## ABOUT THIS TASK
Search the material below for the word "DefFun" and copy every line in which it occurs.

## MATERIAL FOR THIS TASK
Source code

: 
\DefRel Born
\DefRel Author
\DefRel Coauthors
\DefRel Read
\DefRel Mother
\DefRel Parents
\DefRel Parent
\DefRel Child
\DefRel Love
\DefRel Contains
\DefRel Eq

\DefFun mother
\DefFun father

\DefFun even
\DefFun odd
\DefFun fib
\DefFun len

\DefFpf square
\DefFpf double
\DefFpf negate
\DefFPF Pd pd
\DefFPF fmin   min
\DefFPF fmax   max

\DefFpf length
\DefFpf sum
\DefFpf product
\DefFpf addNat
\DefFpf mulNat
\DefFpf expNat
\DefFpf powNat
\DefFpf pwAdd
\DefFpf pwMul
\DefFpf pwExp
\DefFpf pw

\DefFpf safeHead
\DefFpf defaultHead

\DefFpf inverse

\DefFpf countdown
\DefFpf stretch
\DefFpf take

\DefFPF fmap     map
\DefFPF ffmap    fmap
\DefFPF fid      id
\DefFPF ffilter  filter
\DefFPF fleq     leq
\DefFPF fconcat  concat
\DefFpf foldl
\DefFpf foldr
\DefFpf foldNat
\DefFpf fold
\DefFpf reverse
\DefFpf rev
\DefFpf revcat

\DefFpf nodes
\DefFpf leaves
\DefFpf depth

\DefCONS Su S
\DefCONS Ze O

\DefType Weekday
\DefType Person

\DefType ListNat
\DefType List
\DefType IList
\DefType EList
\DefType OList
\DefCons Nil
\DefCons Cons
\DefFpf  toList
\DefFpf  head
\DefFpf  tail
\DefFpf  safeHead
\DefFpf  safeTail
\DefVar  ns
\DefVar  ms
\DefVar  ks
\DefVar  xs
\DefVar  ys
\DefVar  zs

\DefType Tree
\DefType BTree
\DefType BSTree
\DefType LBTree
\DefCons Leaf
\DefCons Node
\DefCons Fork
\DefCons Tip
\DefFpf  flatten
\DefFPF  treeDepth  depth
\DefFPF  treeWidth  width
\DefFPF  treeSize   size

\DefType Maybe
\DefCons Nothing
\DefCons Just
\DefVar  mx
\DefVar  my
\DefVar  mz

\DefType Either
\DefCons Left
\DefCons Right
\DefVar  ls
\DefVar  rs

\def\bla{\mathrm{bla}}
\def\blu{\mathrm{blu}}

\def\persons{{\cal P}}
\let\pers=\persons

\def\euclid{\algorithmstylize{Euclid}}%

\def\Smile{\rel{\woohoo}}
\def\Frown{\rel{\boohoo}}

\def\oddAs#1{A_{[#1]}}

* * *

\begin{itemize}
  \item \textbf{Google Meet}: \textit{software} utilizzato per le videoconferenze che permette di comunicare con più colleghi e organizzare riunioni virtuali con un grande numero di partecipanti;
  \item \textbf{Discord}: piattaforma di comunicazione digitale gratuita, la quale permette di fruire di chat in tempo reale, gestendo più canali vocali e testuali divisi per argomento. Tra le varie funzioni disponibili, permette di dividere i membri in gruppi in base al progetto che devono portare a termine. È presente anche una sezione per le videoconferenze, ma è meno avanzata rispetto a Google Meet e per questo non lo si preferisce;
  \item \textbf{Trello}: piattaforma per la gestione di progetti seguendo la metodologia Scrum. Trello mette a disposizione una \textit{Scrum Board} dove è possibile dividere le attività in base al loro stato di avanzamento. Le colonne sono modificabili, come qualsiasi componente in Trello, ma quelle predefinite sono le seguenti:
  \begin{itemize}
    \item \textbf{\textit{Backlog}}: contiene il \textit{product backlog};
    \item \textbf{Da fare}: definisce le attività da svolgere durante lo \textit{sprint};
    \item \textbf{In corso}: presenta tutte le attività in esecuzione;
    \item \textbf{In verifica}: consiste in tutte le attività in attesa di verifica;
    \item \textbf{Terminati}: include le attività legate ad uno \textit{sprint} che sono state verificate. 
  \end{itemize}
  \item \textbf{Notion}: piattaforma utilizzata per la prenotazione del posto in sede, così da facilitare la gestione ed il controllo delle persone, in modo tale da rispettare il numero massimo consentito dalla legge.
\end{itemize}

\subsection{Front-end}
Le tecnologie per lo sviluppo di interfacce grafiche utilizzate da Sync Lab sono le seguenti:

## THE COMPLETED TASK
\DefFun mother
\DefFun father
\DefFun even
\DefFun odd
\DefFun fib
\DefFun len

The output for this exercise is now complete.